# Required action:
Each line of the data that includes "workflow" must be copied.

# Dataset:
┄┄┄┄┄┄

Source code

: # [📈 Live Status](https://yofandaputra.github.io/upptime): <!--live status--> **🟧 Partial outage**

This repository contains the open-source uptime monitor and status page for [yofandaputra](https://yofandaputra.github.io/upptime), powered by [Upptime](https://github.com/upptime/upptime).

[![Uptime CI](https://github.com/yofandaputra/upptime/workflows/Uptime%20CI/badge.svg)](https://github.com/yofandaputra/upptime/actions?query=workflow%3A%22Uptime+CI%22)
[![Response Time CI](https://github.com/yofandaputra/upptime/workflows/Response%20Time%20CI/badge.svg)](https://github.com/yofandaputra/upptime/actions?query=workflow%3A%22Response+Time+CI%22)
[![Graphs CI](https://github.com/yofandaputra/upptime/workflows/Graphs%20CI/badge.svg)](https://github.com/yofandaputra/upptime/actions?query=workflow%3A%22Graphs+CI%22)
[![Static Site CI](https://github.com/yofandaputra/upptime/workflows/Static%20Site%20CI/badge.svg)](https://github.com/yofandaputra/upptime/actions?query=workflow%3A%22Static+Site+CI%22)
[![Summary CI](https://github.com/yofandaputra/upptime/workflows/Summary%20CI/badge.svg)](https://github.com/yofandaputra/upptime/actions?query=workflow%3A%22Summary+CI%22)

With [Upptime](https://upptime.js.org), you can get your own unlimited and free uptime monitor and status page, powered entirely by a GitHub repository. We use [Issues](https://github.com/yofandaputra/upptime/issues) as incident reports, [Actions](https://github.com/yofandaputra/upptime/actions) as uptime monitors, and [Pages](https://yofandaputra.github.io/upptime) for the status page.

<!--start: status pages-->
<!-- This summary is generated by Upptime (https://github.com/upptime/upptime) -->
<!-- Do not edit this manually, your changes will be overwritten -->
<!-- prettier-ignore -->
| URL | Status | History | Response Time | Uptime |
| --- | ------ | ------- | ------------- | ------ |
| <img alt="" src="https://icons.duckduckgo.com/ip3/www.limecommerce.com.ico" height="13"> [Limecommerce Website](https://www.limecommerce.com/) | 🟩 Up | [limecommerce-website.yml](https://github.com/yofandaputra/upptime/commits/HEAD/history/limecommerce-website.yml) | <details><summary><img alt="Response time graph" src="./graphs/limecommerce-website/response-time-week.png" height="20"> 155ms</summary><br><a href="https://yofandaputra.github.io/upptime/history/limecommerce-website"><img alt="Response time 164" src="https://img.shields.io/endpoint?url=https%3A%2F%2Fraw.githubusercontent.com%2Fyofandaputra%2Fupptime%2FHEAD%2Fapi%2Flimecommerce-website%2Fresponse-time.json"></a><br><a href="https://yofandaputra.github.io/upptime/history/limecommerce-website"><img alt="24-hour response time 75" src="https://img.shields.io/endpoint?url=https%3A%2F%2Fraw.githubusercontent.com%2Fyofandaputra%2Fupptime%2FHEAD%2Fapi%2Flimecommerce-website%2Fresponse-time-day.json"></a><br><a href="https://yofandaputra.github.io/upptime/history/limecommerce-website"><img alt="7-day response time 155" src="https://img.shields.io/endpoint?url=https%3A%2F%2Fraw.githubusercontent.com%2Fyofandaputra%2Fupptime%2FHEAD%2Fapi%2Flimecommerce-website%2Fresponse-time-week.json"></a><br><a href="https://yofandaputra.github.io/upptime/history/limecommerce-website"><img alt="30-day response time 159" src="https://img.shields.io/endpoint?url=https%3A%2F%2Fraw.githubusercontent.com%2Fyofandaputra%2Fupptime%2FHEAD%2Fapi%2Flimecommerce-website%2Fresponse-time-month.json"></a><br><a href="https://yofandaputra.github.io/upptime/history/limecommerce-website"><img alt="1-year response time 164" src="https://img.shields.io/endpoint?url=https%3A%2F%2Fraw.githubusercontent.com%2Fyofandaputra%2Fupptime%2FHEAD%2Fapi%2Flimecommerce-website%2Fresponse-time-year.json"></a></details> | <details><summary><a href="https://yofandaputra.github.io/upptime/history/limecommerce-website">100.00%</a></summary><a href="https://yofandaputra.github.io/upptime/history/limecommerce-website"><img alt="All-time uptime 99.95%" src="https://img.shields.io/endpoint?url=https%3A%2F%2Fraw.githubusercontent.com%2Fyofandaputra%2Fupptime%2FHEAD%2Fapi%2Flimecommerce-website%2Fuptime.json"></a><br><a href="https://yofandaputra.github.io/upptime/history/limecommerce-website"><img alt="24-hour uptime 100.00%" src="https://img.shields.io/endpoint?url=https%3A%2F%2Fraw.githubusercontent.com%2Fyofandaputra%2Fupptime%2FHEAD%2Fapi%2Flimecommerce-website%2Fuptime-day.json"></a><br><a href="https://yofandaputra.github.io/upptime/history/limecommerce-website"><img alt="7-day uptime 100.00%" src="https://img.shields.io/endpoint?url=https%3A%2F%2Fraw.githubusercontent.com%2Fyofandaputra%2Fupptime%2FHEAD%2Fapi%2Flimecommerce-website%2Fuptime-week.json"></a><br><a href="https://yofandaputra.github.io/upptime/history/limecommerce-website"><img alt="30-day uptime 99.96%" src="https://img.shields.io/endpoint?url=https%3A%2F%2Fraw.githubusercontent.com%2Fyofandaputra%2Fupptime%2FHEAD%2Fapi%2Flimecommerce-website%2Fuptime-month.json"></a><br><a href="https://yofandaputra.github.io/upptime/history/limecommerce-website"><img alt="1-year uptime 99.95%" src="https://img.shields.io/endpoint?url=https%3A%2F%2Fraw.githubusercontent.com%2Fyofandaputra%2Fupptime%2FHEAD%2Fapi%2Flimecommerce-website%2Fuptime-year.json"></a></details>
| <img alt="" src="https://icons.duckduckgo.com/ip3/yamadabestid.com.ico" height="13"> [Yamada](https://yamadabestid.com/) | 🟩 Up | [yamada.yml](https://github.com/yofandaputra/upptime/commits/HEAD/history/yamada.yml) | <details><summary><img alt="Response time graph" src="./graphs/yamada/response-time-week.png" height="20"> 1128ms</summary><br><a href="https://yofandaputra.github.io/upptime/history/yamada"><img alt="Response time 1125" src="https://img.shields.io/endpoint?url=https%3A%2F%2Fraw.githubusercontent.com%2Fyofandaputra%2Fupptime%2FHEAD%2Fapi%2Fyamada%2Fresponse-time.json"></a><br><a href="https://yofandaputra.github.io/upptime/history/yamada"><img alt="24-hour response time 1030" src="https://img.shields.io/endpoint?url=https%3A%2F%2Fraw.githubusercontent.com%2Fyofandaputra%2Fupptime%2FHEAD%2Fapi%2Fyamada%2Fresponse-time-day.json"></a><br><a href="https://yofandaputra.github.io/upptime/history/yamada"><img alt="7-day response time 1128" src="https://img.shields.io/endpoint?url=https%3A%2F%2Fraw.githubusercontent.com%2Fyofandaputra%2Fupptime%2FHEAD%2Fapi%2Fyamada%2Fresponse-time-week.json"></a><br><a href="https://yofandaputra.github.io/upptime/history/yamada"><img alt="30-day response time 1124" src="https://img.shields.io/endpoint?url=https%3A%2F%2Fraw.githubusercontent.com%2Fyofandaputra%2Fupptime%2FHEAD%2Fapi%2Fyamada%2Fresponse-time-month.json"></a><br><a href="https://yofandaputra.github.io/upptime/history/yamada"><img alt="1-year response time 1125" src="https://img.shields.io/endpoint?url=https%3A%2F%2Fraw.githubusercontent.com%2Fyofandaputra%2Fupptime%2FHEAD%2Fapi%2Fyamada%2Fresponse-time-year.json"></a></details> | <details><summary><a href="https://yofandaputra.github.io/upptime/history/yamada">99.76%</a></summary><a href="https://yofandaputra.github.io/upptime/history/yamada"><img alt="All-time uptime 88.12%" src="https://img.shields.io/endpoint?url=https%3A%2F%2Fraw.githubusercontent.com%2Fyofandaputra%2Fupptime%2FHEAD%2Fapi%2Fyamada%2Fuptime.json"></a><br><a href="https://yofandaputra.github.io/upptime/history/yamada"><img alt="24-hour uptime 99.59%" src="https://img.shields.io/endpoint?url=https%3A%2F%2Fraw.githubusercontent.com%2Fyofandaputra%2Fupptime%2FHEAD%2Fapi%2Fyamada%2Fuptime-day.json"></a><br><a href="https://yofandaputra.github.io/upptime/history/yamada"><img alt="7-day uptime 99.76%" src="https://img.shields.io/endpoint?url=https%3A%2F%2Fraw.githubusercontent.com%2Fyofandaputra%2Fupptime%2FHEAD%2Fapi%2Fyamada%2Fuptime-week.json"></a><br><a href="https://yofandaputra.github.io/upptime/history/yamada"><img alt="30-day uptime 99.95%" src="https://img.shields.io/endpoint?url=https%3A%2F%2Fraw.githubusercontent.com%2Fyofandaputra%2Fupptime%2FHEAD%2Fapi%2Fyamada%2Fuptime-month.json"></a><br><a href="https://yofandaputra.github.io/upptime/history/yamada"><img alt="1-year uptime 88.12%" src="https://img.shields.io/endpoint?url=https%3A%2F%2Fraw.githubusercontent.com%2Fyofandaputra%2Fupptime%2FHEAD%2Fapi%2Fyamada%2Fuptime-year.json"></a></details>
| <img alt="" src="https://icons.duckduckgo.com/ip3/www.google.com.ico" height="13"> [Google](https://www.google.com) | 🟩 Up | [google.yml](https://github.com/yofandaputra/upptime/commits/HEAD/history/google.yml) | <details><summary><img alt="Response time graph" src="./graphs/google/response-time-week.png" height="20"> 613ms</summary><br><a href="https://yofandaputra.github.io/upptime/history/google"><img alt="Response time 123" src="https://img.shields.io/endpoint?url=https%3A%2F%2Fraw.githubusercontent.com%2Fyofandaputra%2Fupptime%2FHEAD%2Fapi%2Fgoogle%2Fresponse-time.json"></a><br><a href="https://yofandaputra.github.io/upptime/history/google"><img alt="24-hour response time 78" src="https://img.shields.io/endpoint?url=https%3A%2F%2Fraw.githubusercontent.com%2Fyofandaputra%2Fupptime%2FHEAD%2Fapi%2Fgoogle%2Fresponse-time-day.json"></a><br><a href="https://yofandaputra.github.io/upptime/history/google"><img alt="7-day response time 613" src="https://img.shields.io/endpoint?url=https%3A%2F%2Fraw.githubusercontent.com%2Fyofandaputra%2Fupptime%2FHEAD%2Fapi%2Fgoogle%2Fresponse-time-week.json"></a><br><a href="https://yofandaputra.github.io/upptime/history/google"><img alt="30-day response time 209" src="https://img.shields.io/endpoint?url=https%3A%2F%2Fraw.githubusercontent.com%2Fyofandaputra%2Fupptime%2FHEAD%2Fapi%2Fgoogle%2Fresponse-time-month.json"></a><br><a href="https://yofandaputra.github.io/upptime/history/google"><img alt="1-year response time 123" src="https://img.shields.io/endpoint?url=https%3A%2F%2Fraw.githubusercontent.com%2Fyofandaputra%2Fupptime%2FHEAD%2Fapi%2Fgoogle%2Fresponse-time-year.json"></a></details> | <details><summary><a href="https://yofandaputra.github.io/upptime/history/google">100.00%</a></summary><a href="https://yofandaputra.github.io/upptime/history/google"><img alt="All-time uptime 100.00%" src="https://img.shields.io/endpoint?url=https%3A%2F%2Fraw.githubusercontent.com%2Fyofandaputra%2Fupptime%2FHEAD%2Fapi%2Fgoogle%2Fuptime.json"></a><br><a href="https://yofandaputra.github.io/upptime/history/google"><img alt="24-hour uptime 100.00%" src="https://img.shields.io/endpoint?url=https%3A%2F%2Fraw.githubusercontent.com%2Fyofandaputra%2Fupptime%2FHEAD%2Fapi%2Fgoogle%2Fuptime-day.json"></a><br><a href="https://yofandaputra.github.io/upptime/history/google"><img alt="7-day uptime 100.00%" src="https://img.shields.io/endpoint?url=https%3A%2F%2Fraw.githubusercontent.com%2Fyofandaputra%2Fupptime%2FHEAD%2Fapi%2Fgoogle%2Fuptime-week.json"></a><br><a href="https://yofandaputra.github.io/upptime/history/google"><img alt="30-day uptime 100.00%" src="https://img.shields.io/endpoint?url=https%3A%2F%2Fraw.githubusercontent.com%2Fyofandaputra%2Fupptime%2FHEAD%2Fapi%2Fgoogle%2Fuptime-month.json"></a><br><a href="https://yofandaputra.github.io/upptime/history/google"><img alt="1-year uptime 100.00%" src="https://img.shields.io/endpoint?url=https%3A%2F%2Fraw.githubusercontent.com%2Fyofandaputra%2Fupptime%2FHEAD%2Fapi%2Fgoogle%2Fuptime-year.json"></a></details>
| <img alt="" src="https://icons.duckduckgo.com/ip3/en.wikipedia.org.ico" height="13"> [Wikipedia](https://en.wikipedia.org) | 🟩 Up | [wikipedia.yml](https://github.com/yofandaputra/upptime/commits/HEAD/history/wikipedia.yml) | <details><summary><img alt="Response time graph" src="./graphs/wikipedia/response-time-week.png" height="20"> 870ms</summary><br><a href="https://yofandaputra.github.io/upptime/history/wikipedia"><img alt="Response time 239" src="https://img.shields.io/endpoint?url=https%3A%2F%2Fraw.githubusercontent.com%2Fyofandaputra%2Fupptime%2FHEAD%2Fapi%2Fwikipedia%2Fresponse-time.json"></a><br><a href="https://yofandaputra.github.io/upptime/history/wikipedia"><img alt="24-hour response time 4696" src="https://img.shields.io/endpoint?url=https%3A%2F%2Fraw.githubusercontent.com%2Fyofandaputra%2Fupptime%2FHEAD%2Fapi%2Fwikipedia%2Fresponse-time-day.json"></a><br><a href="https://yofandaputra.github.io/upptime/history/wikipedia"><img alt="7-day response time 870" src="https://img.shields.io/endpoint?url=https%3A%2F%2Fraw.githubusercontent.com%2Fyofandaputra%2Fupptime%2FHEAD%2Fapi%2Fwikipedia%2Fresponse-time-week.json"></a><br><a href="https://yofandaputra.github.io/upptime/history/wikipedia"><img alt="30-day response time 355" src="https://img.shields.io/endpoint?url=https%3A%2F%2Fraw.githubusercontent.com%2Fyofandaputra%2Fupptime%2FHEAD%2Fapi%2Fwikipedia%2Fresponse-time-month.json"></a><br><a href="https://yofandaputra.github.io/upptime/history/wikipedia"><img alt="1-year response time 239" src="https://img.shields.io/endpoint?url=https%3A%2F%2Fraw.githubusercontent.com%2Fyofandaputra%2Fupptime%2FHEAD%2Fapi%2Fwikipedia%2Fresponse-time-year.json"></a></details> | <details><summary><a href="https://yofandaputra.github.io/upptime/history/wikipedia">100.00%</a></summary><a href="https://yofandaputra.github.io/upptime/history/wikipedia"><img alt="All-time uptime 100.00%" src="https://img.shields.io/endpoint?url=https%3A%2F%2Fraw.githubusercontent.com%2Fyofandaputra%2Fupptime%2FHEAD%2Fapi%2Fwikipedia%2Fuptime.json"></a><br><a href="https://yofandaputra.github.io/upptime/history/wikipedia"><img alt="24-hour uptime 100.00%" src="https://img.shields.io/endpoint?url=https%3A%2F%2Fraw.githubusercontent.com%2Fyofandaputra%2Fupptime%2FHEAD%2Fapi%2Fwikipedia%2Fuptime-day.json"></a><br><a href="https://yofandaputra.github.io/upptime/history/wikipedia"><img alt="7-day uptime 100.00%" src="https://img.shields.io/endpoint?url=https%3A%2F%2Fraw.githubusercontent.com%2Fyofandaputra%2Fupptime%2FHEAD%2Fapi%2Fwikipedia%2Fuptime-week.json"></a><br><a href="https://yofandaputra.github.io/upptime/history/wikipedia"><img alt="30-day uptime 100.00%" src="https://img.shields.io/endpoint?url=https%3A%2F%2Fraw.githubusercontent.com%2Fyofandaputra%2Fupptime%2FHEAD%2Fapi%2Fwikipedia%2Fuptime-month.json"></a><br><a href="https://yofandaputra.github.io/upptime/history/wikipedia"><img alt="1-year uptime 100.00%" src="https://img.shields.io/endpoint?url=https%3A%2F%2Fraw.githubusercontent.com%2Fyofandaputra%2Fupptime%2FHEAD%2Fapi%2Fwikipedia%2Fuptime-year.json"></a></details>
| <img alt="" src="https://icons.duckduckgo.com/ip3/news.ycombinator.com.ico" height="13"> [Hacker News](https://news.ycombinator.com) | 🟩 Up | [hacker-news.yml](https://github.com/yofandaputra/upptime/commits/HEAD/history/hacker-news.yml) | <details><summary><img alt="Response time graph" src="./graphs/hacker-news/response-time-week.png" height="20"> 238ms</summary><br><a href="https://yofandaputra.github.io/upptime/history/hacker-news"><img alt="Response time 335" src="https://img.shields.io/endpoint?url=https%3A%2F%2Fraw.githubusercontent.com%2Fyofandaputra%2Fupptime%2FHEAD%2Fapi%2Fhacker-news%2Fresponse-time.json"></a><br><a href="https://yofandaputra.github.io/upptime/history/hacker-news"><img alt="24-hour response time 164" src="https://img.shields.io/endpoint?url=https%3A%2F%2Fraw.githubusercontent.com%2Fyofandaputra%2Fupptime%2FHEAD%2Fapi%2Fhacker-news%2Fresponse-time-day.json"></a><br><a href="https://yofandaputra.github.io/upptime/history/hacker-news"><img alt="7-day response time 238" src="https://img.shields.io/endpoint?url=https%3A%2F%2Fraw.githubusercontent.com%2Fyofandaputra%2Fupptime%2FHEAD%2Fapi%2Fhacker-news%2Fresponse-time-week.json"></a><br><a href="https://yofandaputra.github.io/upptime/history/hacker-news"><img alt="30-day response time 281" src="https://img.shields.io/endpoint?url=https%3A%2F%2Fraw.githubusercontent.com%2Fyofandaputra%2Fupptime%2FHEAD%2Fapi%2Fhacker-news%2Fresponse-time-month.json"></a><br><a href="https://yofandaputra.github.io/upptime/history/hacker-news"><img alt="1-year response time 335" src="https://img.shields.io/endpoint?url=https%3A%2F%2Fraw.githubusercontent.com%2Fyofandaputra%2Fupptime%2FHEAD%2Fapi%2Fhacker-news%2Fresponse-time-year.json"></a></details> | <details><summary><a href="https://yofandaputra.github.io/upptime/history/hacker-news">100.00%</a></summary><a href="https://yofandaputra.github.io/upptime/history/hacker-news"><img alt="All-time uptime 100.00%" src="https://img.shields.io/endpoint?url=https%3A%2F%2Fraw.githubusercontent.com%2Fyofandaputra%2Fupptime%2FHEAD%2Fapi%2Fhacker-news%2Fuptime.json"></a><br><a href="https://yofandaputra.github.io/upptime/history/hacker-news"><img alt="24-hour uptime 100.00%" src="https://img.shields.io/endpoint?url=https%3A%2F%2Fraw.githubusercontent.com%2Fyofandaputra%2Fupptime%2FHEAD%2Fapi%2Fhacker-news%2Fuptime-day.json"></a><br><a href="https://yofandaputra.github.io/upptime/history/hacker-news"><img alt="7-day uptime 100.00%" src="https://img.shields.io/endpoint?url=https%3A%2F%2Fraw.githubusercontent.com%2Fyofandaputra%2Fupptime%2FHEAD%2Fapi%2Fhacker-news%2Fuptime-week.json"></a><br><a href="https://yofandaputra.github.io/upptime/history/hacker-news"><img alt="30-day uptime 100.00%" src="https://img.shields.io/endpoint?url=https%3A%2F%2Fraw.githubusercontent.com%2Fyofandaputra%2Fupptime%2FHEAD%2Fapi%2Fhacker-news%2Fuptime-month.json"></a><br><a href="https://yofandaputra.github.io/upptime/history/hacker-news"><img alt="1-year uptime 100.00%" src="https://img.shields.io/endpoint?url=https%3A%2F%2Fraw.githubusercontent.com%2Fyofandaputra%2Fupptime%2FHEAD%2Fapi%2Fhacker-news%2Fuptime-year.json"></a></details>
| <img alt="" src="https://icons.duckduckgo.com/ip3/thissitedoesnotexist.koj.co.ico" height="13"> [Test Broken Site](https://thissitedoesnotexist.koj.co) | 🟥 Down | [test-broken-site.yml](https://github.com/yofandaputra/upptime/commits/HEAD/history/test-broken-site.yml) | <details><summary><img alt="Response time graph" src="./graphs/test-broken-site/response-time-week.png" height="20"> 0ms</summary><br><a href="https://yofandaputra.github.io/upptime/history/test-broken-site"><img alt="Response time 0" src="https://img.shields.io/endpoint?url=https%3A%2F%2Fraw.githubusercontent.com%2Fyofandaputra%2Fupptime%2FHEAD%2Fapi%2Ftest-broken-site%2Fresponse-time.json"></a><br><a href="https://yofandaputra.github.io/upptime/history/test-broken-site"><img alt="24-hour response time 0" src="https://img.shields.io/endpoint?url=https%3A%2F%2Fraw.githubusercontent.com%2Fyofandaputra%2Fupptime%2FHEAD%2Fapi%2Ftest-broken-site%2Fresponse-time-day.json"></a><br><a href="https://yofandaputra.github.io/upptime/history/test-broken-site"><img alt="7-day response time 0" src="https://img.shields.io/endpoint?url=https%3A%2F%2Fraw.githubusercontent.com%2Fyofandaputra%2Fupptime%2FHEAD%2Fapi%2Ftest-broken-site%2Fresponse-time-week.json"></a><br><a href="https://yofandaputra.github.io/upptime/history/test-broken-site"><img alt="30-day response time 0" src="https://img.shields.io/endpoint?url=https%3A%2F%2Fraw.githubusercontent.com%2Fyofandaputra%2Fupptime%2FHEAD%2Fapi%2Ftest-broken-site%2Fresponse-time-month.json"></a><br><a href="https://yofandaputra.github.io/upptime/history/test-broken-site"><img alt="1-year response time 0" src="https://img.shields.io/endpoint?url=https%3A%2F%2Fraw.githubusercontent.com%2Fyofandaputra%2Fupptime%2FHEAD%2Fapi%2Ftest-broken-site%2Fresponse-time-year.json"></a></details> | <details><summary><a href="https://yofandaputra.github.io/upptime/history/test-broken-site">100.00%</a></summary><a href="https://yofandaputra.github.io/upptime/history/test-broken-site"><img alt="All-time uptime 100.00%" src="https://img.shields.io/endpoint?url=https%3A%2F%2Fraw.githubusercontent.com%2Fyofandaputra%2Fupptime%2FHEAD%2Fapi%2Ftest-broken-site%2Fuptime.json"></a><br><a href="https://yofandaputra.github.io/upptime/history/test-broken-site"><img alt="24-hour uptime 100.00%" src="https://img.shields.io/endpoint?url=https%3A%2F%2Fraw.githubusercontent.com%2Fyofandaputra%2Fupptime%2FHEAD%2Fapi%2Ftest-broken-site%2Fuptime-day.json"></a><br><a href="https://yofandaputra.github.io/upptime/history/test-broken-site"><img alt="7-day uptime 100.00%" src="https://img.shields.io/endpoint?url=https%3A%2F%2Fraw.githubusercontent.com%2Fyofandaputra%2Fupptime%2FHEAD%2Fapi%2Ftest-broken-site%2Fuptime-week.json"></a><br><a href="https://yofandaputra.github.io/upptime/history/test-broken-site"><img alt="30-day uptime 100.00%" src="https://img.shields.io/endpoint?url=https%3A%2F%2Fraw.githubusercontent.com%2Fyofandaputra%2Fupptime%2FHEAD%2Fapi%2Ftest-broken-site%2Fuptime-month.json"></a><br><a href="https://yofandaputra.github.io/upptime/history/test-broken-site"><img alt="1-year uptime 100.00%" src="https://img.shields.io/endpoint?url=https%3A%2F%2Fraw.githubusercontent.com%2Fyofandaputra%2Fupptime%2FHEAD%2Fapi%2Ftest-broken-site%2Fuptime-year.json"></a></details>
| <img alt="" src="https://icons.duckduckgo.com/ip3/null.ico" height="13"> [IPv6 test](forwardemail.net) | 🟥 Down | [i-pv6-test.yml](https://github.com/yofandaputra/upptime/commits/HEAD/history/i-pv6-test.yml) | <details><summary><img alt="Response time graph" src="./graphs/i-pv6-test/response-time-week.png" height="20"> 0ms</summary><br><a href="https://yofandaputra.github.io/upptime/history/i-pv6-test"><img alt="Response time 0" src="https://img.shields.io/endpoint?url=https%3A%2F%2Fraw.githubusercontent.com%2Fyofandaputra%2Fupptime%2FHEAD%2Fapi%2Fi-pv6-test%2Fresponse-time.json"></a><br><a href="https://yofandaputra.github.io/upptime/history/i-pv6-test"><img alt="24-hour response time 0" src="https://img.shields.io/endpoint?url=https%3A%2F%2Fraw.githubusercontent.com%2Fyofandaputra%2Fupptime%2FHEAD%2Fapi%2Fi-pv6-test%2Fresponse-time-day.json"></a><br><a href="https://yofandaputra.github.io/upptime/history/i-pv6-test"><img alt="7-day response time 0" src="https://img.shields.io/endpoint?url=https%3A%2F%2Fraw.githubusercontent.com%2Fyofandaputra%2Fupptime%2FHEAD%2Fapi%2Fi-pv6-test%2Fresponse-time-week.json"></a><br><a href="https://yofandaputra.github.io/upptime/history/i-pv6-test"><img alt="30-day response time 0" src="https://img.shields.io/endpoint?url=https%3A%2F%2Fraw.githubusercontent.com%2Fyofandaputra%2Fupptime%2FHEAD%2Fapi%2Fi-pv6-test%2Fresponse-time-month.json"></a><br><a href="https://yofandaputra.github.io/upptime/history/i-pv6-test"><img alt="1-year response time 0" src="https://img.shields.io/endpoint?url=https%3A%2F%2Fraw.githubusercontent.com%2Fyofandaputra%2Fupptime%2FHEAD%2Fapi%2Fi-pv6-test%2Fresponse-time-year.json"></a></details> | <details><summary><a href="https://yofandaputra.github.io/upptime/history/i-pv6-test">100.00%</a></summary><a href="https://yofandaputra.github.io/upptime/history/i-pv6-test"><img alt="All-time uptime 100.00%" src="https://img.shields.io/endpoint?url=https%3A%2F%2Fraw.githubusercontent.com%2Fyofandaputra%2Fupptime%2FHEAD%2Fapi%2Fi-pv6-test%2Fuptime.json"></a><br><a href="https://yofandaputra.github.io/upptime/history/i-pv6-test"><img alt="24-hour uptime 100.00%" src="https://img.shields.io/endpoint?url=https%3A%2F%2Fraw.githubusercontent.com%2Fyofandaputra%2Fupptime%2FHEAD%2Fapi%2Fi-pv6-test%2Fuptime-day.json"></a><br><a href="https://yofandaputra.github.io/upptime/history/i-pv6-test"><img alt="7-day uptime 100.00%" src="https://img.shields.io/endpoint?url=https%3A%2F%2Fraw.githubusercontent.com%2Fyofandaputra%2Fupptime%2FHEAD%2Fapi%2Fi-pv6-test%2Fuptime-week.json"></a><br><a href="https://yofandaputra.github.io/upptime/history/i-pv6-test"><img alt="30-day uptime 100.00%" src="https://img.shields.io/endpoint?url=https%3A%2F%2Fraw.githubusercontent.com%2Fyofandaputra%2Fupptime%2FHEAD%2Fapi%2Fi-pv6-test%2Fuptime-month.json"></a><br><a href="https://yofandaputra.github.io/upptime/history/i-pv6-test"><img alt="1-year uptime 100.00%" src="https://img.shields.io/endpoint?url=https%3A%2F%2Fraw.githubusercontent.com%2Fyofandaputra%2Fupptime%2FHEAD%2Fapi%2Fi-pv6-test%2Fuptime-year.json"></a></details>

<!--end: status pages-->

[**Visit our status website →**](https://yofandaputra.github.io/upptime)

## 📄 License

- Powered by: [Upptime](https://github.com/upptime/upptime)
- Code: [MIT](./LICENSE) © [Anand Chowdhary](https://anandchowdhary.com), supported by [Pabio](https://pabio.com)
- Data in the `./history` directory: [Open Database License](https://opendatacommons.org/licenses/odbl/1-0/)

┄┄┄┄┄┄

# Output for this task:
[![Uptime CI](https://github.com/yofandaputra/upptime/workflows/Uptime%20CI/badge.svg)](https://github.com/yofandaputra/upptime/actions?query=workflow%3A%22Uptime+CI%22)
[![Response Time CI](https://github.com/yofandaputra/upptime/workflows/Response%20Time%20CI/badge.svg)](https://github.com/yofandaputra/upptime/actions?query=workflow%3A%22Response+Time+CI%22)
[![Graphs CI](https://github.com/yofandaputra/upptime/workflows/Graphs%20CI/badge.svg)](https://github.com/yofandaputra/upptime/actions?query=workflow%3A%22Graphs+CI%22)
[![Static Site CI](https://github.com/yofandaputra/upptime/workflows/Static%20Site%20CI/badge.svg)](https://github.com/yofandaputra/upptime/actions?query=workflow%3A%22Static+Site+CI%22)
[![Summary CI](https://github.com/yofandaputra/upptime/workflows/Summary%20CI/badge.svg)](https://github.com/yofandaputra/upptime/actions?query=workflow%3A%22Summary+CI%22)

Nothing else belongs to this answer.